Fluid Modeling of a Non-Thermal Plasma with Dielectric Barrier Discharge and Argon as a Diluent Gas

Non-thermal plasma (NTP) conversion applications have become an emerging technology of increasing global interest due to their particular ability to perform at atmospheric pressure and ambient temperature. This study focuses on a specific case of a dielectric barrier discharge NTP reactor for carbon dioxide conversion with the usage of argon as diluent gas. The plasma computations in COMSOL^® Multiphysics are compared to experimental results and coupled with previous thermodynamic characterization of argon species and fluid dynamic calculations. The model is defined as a time-dependent study with a 2D-Geometry of pure argon, with both fluid flow and plasma phenomena. Firstly, the model showcases an accurate understanding of the plasma physics involved, in the form of electron density, excited argon, argon ions, and mean electron energy.
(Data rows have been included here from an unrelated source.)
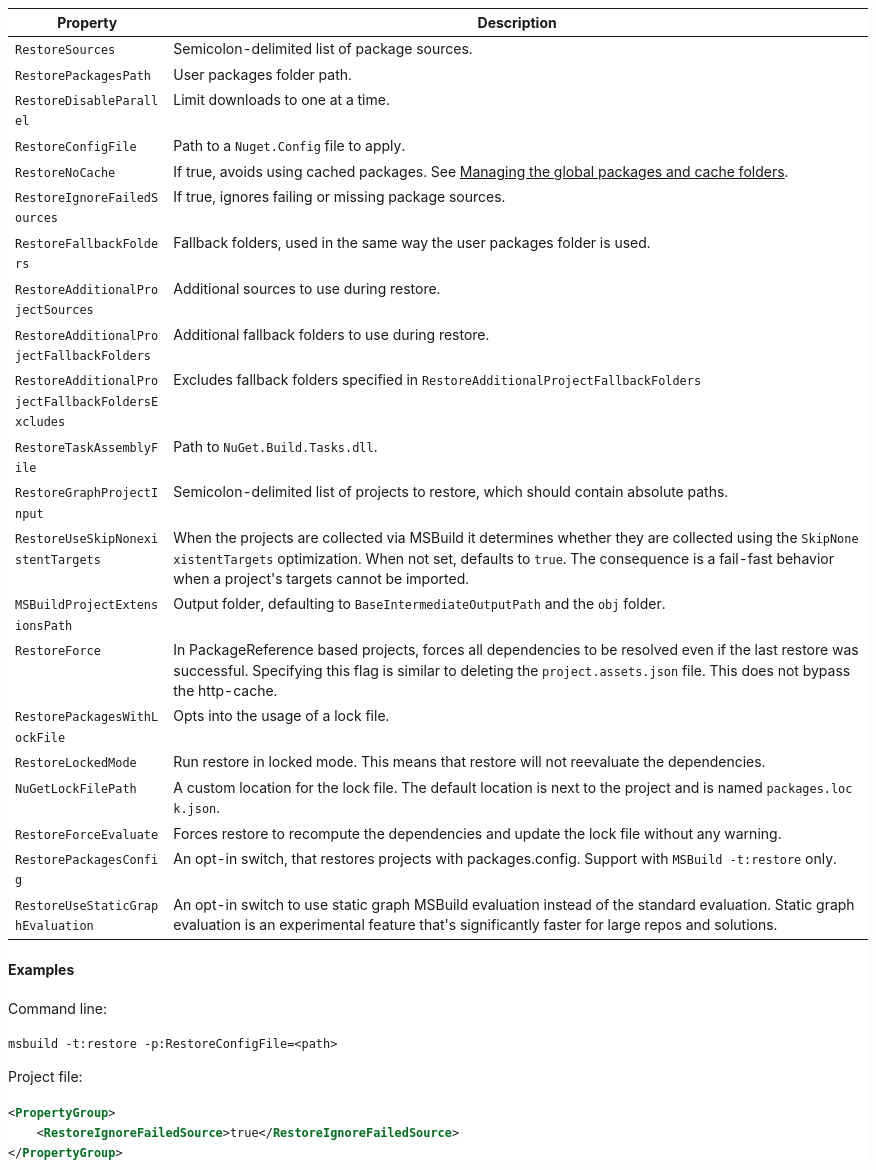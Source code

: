 | Property | Description |
|--------|--------|
| `RestoreSources` | Semicolon-delimited list of package sources. |
| `RestorePackagesPath` | User packages folder path. |
| `RestoreDisableParallel` | Limit downloads to one at a time. |
| `RestoreConfigFile` | Path to a `Nuget.Config` file to apply. |
| `RestoreNoCache` | If true, avoids using cached packages. See [Managing the global packages and cache folders](../consume-packages/managing-the-global-packages-and-cache-folders.md). |
| `RestoreIgnoreFailedSources` | If true, ignores failing or missing package sources. |
| `RestoreFallbackFolders` | Fallback folders, used in the same way the user packages folder is used. |
| `RestoreAdditionalProjectSources` | Additional sources to use during restore. |
| `RestoreAdditionalProjectFallbackFolders` | Additional fallback folders to use during restore. |
| `RestoreAdditionalProjectFallbackFoldersExcludes` | Excludes fallback folders specified in `RestoreAdditionalProjectFallbackFolders` |
| `RestoreTaskAssemblyFile` | Path to `NuGet.Build.Tasks.dll`. |
| `RestoreGraphProjectInput` | Semicolon-delimited list of projects to restore, which should contain absolute paths. |
| `RestoreUseSkipNonexistentTargets`  | When the projects are collected via MSBuild it determines whether they are collected using the `SkipNonexistentTargets` optimization. When not set, defaults to `true`. The consequence is a fail-fast behavior when a project's targets cannot be imported. |
| `MSBuildProjectExtensionsPath` | Output folder, defaulting to `BaseIntermediateOutputPath` and the `obj` folder. |
| `RestoreForce` | In PackageReference based projects, forces all dependencies to be resolved even if the last restore was successful. Specifying this flag is similar to deleting the `project.assets.json` file. This does not bypass the http-cache. |
| `RestorePackagesWithLockFile` | Opts into the usage of a lock file. |
| `RestoreLockedMode` | Run restore in locked mode. This means that restore will not reevaluate the dependencies. |
| `NuGetLockFilePath` | A custom location for the lock file. The default location is next to the project and is named `packages.lock.json`. |
| `RestoreForceEvaluate` | Forces restore to recompute the dependencies and update the lock file without any warning. |
| `RestorePackagesConfig` | An opt-in switch, that restores projects with packages.config. Support with `MSBuild -t:restore` only. |
| `RestoreUseStaticGraphEvaluation` | An opt-in switch to use static graph MSBuild evaluation instead of the standard evaluation. Static graph evaluation is an experimental feature that's significantly faster for large repos and solutions. |

#### Examples

Command line:

```cli
msbuild -t:restore -p:RestoreConfigFile=<path>
```

Project file:

```xml
<PropertyGroup>
    <RestoreIgnoreFailedSource>true</RestoreIgnoreFailedSource>
</PropertyGroup>
```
It also allows a direct comparison of the velocity, vorticity, pressure, and dynamic viscosity results with fluid flow computations. Secondly, the impact of several variables is studied, notably the inlet volumetric rate, dielectric barrier thickness and material, and reactor length. Limitations in the plasma characterization can occur by not including packed material or all relevant species in experimental CO₂ conversion and their respective reactions, which should be aimed at in future contributions.